▶ Requirement:
For the word "antenna", work out how many lines in the records below contain it and state that count alone.

▶ Records provided:
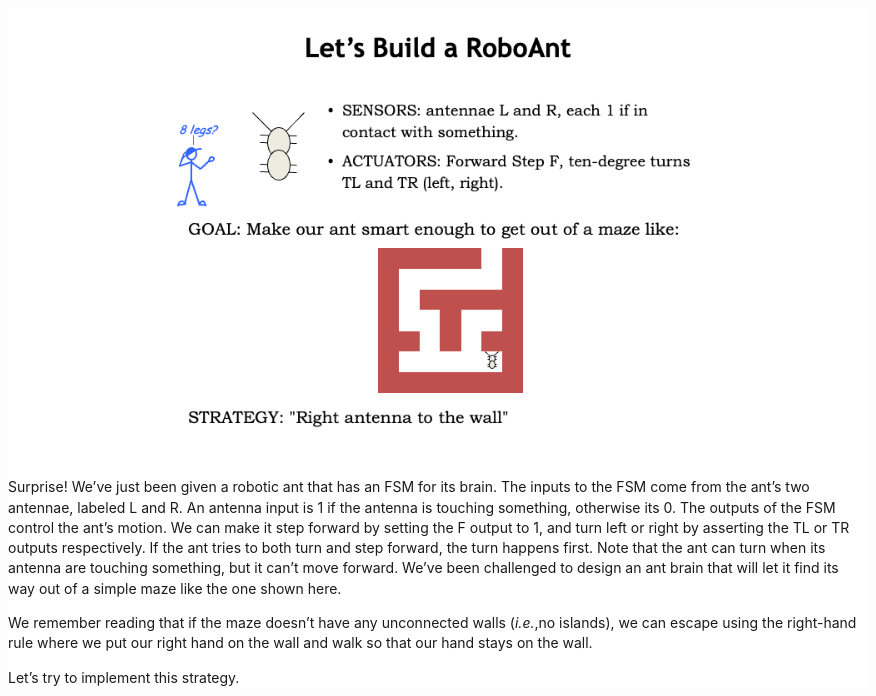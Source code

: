 <p align="center"><img style="height:450px;" src="lecture_slides/fsm/Slide14.png"/></p>

<p>Surprise!  We&#700;ve just been given a robotic ant that has
an FSM for its brain.  The inputs to the FSM come from the
ant&#700;s two antennae, labeled L and R.  An antenna input is
1 if the antenna is touching something, otherwise its 0.  The
outputs of the FSM control the ant&#700;s motion.  We can make
it step forward by setting the F output to 1, and turn left or
right by asserting the TL or TR outputs respectively.  If the
ant tries to both turn and step forward, the turn happens first.
Note that the ant can turn when its antenna are touching
something, but it can&#700;t move forward.  We&#700;ve been
challenged to design an ant brain that will let it find its way
out of a simple maze like the one shown here.</p>

<p>We remember reading that if the maze doesn&#700;t have any
unconnected walls (<i>i.e.</i>,no islands), we can escape using
the right-hand rule where we put our right hand
on the wall and walk so that our hand stays on the wall.</p>

<p>Let&#700;s try to implement this strategy.</p>
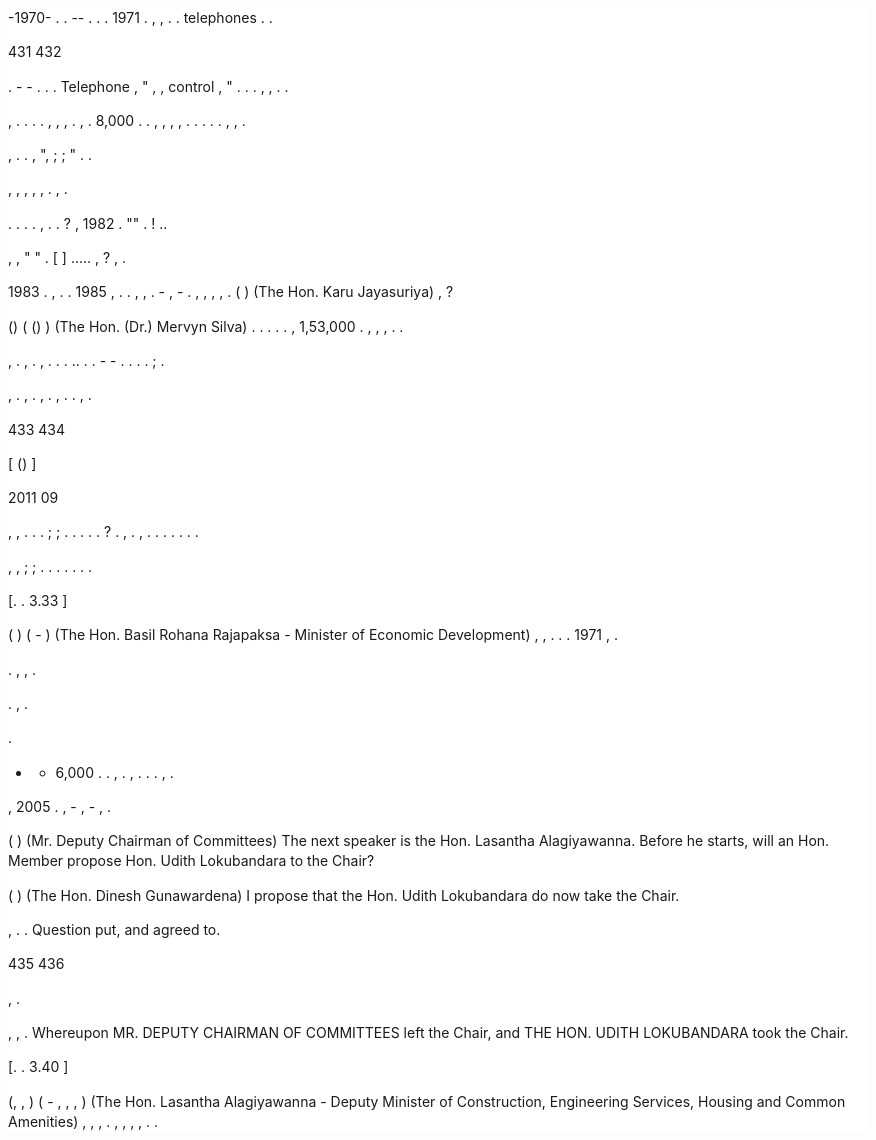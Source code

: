 -1970- . . -- . . . 1971 . , , . . telephones . .

431 432

. - - . . . Telephone , " , , control , " . . . , , . .

, . . . . , , , . , . 8,000 . . , , , , . . . . . , , .

, . . , ", ; ; " . .

, , , , , . , .

. . . . , . . ? , 1982 . "" . ! ..

, , " " . [ ] ..... , ? , .

1983 . , . . 1985 , . . , , . - , - . , , , , . ( ) (The Hon. Karu Jayasuriya) , ?

() ( () ) (The Hon. (Dr.) Mervyn Silva) . . . . . , 1,53,000 . , , , . .

, . , . , . . . .. . . - - . . . . ; .

, . , . , . , . . , .

433 434

[ () ]

2011 09

, , . . . ; ; . . . . . ? . , . , . . . . . . .

, , ; ; . . . . . . .

[. . 3.33 ]

( ) ( - ) (The Hon. Basil Rohana Rajapaksa - Minister of Economic Development) , , . . . 1971 , .

. , , .

. , .

.

- - 6,000 . . , . , . . . , .

, 2005 . , - , - , .

( ) (Mr. Deputy Chairman of Committees) The next speaker is the Hon. Lasantha Alagiyawanna. Before he starts, will an Hon. Member propose Hon. Udith Lokubandara to the Chair?

( ) (The Hon. Dinesh Gunawardena) I propose that the Hon. Udith Lokubandara do now take the Chair.

, . . Question put, and agreed to.

435 436

, .

, , . Whereupon MR. DEPUTY CHAIRMAN OF COMMITTEES left the Chair, and THE HON. UDITH LOKUBANDARA took the Chair.

[. . 3.40 ]

(, , ) ( - , , , ) (The Hon. Lasantha Alagiyawanna - Deputy Minister of Construction, Engineering Services, Housing and Common Amenities) , , , . , , , , . .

▶ Task solution:
3